Sunday, April 20, 2008

Cynical design

Andrew Sullivan chose a poor line of attack on William Kristol when the latter criticised the now famous Obama remarks --

A non-Christian manipulator of Christianity [Kristol] is calling a Christian [Obama] a liar about his own faith. That's where they've gone to already. And it's only the middle of April. What are they so scared of?

Risky given that Kristol is Jewish, and Sully's former colleague Leon Wieseltier called him on it --

Ponder that early adjective. It is Jew baiting. I was not aware that only Christians can judge Christians, or that there are things about which a Jew cannot call a Christian a liar. If Kristol is wrong about Obama, it is not because Kristol is a Jew.

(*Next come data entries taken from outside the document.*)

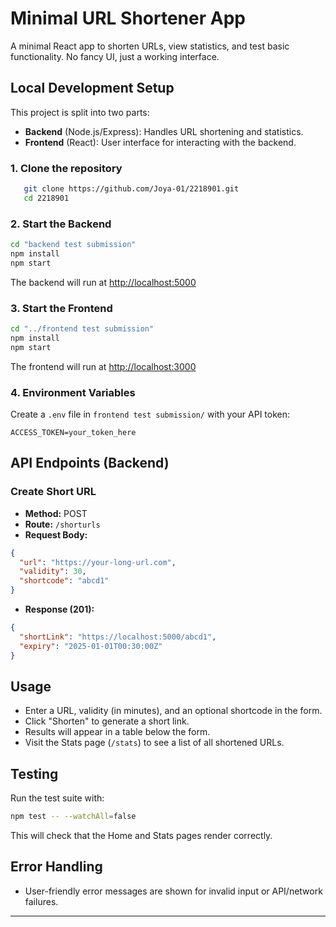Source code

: # Minimal URL Shortener App

A minimal React app to shorten URLs, view statistics, and test basic functionality. No fancy UI, just a working interface.

## Local Development Setup

This project is split into two parts:
- **Backend** (Node.js/Express): Handles URL shortening and statistics.
- **Frontend** (React): User interface for interacting with the backend.

### 1. Clone the repository
```sh
   git clone https://github.com/Joya-01/2218901.git
   cd 2218901
```

### 2. Start the Backend
```sh
cd "backend test submission"
npm install
npm start
```
The backend will run at [http://localhost:5000](http://localhost:5000)

### 3. Start the Frontend
```sh
cd "../frontend test submission"
npm install
npm start
```
The frontend will run at [http://localhost:3000](http://localhost:3000)

### 4. Environment Variables
Create a `.env` file in `frontend test submission/` with your API token:
```env
ACCESS_TOKEN=your_token_here
```

## API Endpoints (Backend)

### Create Short URL
- **Method:** POST
- **Route:** `/shorturls`
- **Request Body:**
```json
{
  "url": "https://your-long-url.com",
  "validity": 30,
  "shortcode": "abcd1"
}
```
- **Response (201):**
```json
{
  "shortLink": "https://localhost:5000/abcd1",
  "expiry": "2025-01-01T00:30:00Z"
}
```

## Usage
- Enter a URL, validity (in minutes), and an optional shortcode in the form.
- Click "Shorten" to generate a short link.
- Results will appear in a table below the form.
- Visit the Stats page (`/stats`) to see a list of all shortened URLs.

## Testing
Run the test suite with:
```sh
npm test -- --watchAll=false
```
This will check that the Home and Stats pages render correctly.

## Error Handling
- User-friendly error messages are shown for invalid input or API/network failures.

---
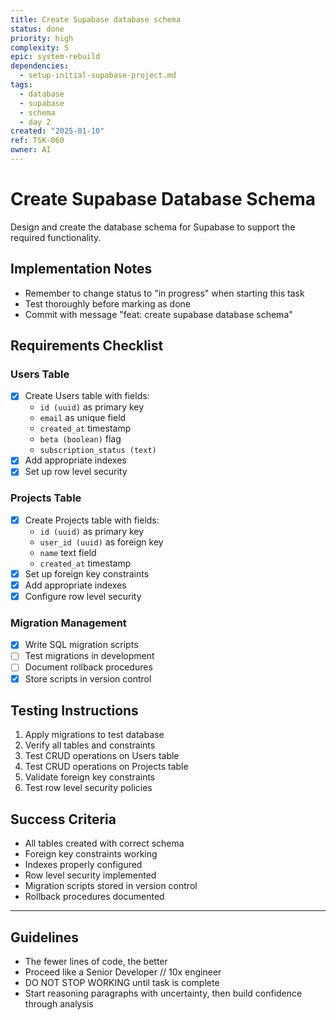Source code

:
 ```yaml
---
title: Create Supabase database schema
status: done
priority: high
complexity: S
epic: system-rebuild
dependencies:
  - setup-initial-supabase-project.md
tags:
  - database
  - supabase
  - schema
  - day 2
created: "2025-01-10"
ref: TSK-060
owner: AI
---
```


# Create Supabase Database Schema

Design and create the database schema for Supabase to support the required functionality.

## Implementation Notes

- Remember to change status to "in progress" when starting this task
- Test thoroughly before marking as done
- Commit with message "feat: create supabase database schema"

## Requirements Checklist

### Users Table

- [x] Create Users table with fields:
  - `id (uuid)` as primary key
  - `email` as unique field
  - `created_at` timestamp
  - `beta (boolean)` flag
  - `subscription_status (text)`
- [x] Add appropriate indexes
- [x] Set up row level security

### Projects Table

- [x] Create Projects table with fields:
  - `id (uuid)` as primary key
  - `user_id (uuid)` as foreign key
  - `name` text field
  - `created_at` timestamp
- [x] Set up foreign key constraints
- [x] Add appropriate indexes
- [x] Configure row level security

### Migration Management

- [x] Write SQL migration scripts
- [ ] Test migrations in development
- [ ] Document rollback procedures
- [x] Store scripts in version control

## Testing Instructions

1. Apply migrations to test database
2. Verify all tables and constraints
3. Test CRUD operations on Users table
4. Test CRUD operations on Projects table
5. Validate foreign key constraints
6. Test row level security policies

## Success Criteria

- All tables created with correct schema
- Foreign key constraints working
- Indexes properly configured
- Row level security implemented
- Migration scripts stored in version control
- Rollback procedures documented

---

## Guidelines

- The fewer lines of code, the better
- Proceed like a Senior Developer // 10x engineer
- DO NOT STOP WORKING until task is complete
- Start reasoning paragraphs with uncertainty, then build confidence through analysis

Among Sully's mistakes was to zero in on specific faiths rather than look at the more general question of what neocons like Kristol think about any faith. Now a political operative like William Kristol is careful enough not to leave much of a trail in this regard but his father Irving had a longer intellectual career. It's especially worth reading this prescient 1997 Reason article by Ron Bailey analyzing the curious phenomenon of the neocon assault on Darwin, in which the Kristol parents play a key role.

The essence: the neocons hate Darwin because his theory undermines religion, and religion is necessary to keep the masses in order! --

[Irving Kristol] wrote in a 1991 essay, "If there is one indisputable fact about the human condition it is that no community can survive if it is persuaded--or even if it suspects--that its members are leading meaningless lives in a meaningless universe." ... "There are different kinds of truths for different kinds of people," he says in an interview. "There are truths appropriate for children; truths that are appropriate for students; truths that are appropriate for educated adults; and truths that are appropriate for highly educated adults, and the notion that there should be one set of truths available to everyone is a modern democratic fallacy. It doesn't work."

Bailey shows how the neocon intellectual lineage holds that there are bunch of things that ordinary people are better off not knowing; those people might be better advised to "cling", if you will, to religion.

Thus for the neocons the danger of Marx is how correct he was, albeit for the wrong reasons: for the neocons, the alternative to the opium of religion is not a proletarian paradise, but complete societal disorder. Given the awkwardness of the issues, they'd rather that Obama just shut up about it, since they thought they were done with Marx after the Cold War.

So anyway, the simpler response to William Kristol would have been to ask him whether he agrees with his father that religion is necessary for the maintenance of social order. Incidentally, Bailey's article has one essential reminder in it -- the remaining intellectual target of the neocons is the resilient Darwin. It's in that light how one should understand Jonah Goldberg deciding that it's worth debating ("I do think Darwinism led to Nazism, in a sense") the links between Darwin and Hitler.